If a pastor and/or a church had a minister of music that frequently (and perhaps well-meaningly) encouraged the worshipers to "raise or clap your hands, stand up (if congregation is seated), and shout" during various times in the worship service and they wanted to tactfully discourage this kind of thing - What would be the best way to approach him?

We're a traditional church that desire to worship the Lord with joy and fervor but feel that encouraging these types of things do more to distract than edify the congregation. 

Think pastorally - the truth in _love_.


----------



## Kevin (Nov 14, 2009)

If the person is a staff member, then the senior staff member should sit them down & say "cut it out".


----------



## Edward (Nov 14, 2009)

C. M. Sheffield said:


> Think pastorally - the truth in _love_.

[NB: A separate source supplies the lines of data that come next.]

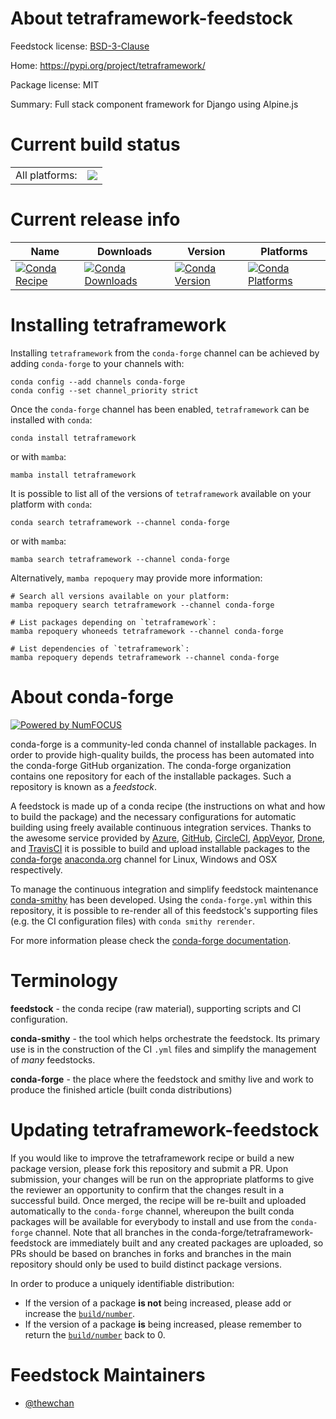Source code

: About tetraframework-feedstock
==============================

Feedstock license: [BSD-3-Clause](https://github.com/conda-forge/tetraframework-feedstock/blob/main/LICENSE.txt)

Home: https://pypi.org/project/tetraframework/

Package license: MIT

Summary: Full stack component framework for Django using Alpine.js

Current build status
====================


<table><tr><td>All platforms:</td>
    <td>
      <a href="https://dev.azure.com/conda-forge/feedstock-builds/_build/latest?definitionId=16554&branchName=main">
        <img src="https://dev.azure.com/conda-forge/feedstock-builds/_apis/build/status/tetraframework-feedstock?branchName=main">
      </a>
    </td>
  </tr>
</table>

Current release info
====================

| Name | Downloads | Version | Platforms |
| --- | --- | --- | --- |
| [![Conda Recipe](https://img.shields.io/badge/recipe-tetraframework-green.svg)](https://anaconda.org/conda-forge/tetraframework) | [![Conda Downloads](https://img.shields.io/conda/dn/conda-forge/tetraframework.svg)](https://anaconda.org/conda-forge/tetraframework) | [![Conda Version](https://img.shields.io/conda/vn/conda-forge/tetraframework.svg)](https://anaconda.org/conda-forge/tetraframework) | [![Conda Platforms](https://img.shields.io/conda/pn/conda-forge/tetraframework.svg)](https://anaconda.org/conda-forge/tetraframework) |

Installing tetraframework
=========================

Installing `tetraframework` from the `conda-forge` channel can be achieved by adding `conda-forge` to your channels with:

```
conda config --add channels conda-forge
conda config --set channel_priority strict
```

Once the `conda-forge` channel has been enabled, `tetraframework` can be installed with `conda`:

```
conda install tetraframework
```

or with `mamba`:

```
mamba install tetraframework
```

It is possible to list all of the versions of `tetraframework` available on your platform with `conda`:

```
conda search tetraframework --channel conda-forge
```

or with `mamba`:

```
mamba search tetraframework --channel conda-forge
```

Alternatively, `mamba repoquery` may provide more information:

```
# Search all versions available on your platform:
mamba repoquery search tetraframework --channel conda-forge

# List packages depending on `tetraframework`:
mamba repoquery whoneeds tetraframework --channel conda-forge

# List dependencies of `tetraframework`:
mamba repoquery depends tetraframework --channel conda-forge
```


About conda-forge
=================

[![Powered by
NumFOCUS](https://img.shields.io/badge/powered%20by-NumFOCUS-orange.svg?style=flat&colorA=E1523D&colorB=007D8A)](https://numfocus.org)

conda-forge is a community-led conda channel of installable packages.
In order to provide high-quality builds, the process has been automated into the
conda-forge GitHub organization. The conda-forge organization contains one repository
for each of the installable packages. Such a repository is known as a *feedstock*.

A feedstock is made up of a conda recipe (the instructions on what and how to build
the package) and the necessary configurations for automatic building using freely
available continuous integration services. Thanks to the awesome service provided by
[Azure](https://azure.microsoft.com/en-us/services/devops/), [GitHub](https://github.com/),
[CircleCI](https://circleci.com/), [AppVeyor](https://www.appveyor.com/),
[Drone](https://cloud.drone.io/welcome), and [TravisCI](https://travis-ci.com/)
it is possible to build and upload installable packages to the
[conda-forge](https://anaconda.org/conda-forge) [anaconda.org](https://anaconda.org/)
channel for Linux, Windows and OSX respectively.

To manage the continuous integration and simplify feedstock maintenance
[conda-smithy](https://github.com/conda-forge/conda-smithy) has been developed.
Using the ``conda-forge.yml`` within this repository, it is possible to re-render all of
this feedstock's supporting files (e.g. the CI configuration files) with ``conda smithy rerender``.

For more information please check the [conda-forge documentation](https://conda-forge.org/docs/).

Terminology
===========

**feedstock** - the conda recipe (raw material), supporting scripts and CI configuration.

**conda-smithy** - the tool which helps orchestrate the feedstock.
                   Its primary use is in the construction of the CI ``.yml`` files
                   and simplify the management of *many* feedstocks.

**conda-forge** - the place where the feedstock and smithy live and work to
                  produce the finished article (built conda distributions)


Updating tetraframework-feedstock
=================================

If you would like to improve the tetraframework recipe or build a new
package version, please fork this repository and submit a PR. Upon submission,
your changes will be run on the appropriate platforms to give the reviewer an
opportunity to confirm that the changes result in a successful build. Once
merged, the recipe will be re-built and uploaded automatically to the
`conda-forge` channel, whereupon the built conda packages will be available for
everybody to install and use from the `conda-forge` channel.
Note that all branches in the conda-forge/tetraframework-feedstock are
immediately built and any created packages are uploaded, so PRs should be based
on branches in forks and branches in the main repository should only be used to
build distinct package versions.

In order to produce a uniquely identifiable distribution:
 * If the version of a package **is not** being increased, please add or increase
   the [``build/number``](https://docs.conda.io/projects/conda-build/en/latest/resources/define-metadata.html#build-number-and-string).
 * If the version of a package **is** being increased, please remember to return
   the [``build/number``](https://docs.conda.io/projects/conda-build/en/latest/resources/define-metadata.html#build-number-and-string)
   back to 0.

Feedstock Maintainers
=====================

* [@thewchan](https://github.com/thewchan/)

That's the part I have trouble with. 

Going back to the point, however, as I recall you are new to the call there. Trying to change too many things too quickly can lead to large problems.


----------



## C. M. Sheffield (Nov 15, 2009)

Edward said:


> C. M. Sheffield said:
> 
> 
> > Think pastorally - the truth in _love_.
> ...



I don't plan on changing anything substantial for at least the first two years. However, the minister of music is as new as I am and he is the one changing things by encouraging these practices. Additionally, the church is not in support of them. It isn't a major issue, but one I would like to handle with care.


----------